Quanto profetiche queste parole nell’epoca oggi del distanziamento sociale, del timore di toccarsi, di contagiarsi… Il salto quantico nella coscienza potrà avvenire solo quando l’espressione di Ueshiba (ware wa uchu nari) io sono l’Universo, testimoniando un’Unica Armonia senza separazioni, sarà compresa e metabolizzata fino in fondo.
La questione però non è assumere un sistema (Dionisiaco), per contrapporlo ad un altro (Apollineo), allo stesso modo in cui una religione monoteistica ne vuole soppiantare un’altra, o la visione matriarcale quella patriarcale e viceversa. Infatti non è un caso che tale mutamento non concerne gli uomini in quanto maschi, perché l’apollineo come archetipo
“…è indipendente dal genere della persona tramite cui agisce, cosicché l’integrazione del femminile è una questione che non riguarda solo gli uomini ma anche le donne.”

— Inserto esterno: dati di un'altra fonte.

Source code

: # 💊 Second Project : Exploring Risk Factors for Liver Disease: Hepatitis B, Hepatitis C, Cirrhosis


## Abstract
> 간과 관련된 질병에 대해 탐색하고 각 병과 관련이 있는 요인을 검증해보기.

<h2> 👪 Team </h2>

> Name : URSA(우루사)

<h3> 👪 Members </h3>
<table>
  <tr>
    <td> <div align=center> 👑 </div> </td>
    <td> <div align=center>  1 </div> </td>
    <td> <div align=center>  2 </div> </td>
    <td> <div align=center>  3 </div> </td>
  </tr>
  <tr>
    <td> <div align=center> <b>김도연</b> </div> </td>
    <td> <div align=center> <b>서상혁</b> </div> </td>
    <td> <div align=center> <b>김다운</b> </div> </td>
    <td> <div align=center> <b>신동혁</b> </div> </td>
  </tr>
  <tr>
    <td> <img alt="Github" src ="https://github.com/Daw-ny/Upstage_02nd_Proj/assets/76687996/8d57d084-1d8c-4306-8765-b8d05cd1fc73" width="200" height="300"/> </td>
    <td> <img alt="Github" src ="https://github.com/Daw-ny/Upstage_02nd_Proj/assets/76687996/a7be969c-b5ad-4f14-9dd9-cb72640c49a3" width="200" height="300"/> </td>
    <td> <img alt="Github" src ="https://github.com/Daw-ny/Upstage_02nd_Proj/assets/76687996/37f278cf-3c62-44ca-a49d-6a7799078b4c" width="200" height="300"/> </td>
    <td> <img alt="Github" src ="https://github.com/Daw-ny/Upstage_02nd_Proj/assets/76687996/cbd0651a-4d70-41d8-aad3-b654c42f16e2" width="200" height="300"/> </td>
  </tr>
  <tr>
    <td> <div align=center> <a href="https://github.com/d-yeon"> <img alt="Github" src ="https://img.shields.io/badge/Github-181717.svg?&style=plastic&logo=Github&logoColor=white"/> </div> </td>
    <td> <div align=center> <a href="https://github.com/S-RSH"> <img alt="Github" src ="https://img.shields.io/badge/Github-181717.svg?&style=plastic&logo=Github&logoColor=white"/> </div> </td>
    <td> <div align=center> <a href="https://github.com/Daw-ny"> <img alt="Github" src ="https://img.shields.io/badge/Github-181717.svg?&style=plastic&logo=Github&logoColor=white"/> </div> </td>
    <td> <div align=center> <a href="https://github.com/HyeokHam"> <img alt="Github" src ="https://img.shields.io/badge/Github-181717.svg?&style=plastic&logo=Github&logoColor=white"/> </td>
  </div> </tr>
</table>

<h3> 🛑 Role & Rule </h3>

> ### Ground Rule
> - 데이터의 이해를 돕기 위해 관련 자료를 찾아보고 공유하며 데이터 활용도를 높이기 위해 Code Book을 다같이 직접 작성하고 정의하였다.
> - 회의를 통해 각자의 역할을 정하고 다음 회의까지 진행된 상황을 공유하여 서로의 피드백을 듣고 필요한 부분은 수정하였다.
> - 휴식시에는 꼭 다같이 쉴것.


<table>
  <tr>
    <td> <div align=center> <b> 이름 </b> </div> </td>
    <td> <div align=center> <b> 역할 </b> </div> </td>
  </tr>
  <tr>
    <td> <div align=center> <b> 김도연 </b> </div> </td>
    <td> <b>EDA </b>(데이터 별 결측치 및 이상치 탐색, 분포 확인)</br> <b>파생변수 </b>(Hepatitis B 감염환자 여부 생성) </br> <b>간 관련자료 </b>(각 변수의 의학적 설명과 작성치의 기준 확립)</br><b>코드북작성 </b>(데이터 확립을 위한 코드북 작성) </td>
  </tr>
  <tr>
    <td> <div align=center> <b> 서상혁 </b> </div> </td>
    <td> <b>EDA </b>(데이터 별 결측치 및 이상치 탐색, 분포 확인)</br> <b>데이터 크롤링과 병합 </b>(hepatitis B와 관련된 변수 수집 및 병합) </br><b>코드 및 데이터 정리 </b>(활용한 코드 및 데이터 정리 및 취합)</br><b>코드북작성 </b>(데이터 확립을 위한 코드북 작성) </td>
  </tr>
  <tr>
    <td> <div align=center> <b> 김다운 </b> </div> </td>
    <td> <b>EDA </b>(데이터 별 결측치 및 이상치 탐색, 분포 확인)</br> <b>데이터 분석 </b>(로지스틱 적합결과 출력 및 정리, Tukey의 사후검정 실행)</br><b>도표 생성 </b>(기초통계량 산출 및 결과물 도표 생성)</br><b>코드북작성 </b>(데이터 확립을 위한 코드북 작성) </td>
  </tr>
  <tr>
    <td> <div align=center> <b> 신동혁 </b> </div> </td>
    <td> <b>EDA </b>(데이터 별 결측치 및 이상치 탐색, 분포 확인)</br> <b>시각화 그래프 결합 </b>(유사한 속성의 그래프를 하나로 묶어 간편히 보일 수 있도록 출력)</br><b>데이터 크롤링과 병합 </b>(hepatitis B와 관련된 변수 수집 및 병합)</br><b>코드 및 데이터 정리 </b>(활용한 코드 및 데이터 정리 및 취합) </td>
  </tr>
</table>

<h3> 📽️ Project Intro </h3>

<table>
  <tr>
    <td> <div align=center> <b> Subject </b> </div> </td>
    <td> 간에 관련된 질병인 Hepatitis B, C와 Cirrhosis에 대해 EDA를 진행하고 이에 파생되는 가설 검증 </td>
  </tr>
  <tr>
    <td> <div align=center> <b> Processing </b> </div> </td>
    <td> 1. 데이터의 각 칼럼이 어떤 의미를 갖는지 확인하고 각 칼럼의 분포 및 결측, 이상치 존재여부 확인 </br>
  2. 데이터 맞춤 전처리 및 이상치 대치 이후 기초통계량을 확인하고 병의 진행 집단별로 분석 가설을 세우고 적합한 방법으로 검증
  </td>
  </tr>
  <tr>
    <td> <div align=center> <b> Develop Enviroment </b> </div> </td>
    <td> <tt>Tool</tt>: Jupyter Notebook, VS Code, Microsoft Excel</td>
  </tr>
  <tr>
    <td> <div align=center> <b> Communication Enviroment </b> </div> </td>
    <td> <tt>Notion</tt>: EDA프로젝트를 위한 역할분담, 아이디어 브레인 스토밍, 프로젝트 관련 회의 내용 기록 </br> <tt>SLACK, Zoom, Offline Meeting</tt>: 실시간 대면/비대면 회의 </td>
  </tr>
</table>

Hillmann op.cit. pag. 262.
Così come il concetto di Multiverso sembra ipotesi più appropriata di quella di Universo, una policentricità della coscienza non più presuntamente unitaria, in uno alla visione neopoliteista della psicologia archetipica, si propone in maniera più necessariamente eclettica di fronte ai problemi che vorrebbe risolvere.
Lo stile di coscienza apollinea, con la sua fantasia di superiorità nei confronti del femminile, corrisponde a quella monoteista del Dio ebraico, contraddetta solo dal dogma dell’Assunzione a metà del secolo scorso, senza che questo abbia prodotto significativi cambiamenti di struttura, nello sbilanciamento a favore del maschile tutt’ora permanente nella Chiesa di Roma.
Ma non è più tempo di affidarsi alla presunta depurata oggettività e chiarezza scientifica della coscienza maschile apollinea, quando tutto ci chiede di “andare incontro” alle strutture psichiche -quasi sempre inconsce- che dominano soggettivamente la nostra apprensione dei dati, rendendola malfida, come ad un nemico da riconoscere e nel migliore dei casi da ammansire.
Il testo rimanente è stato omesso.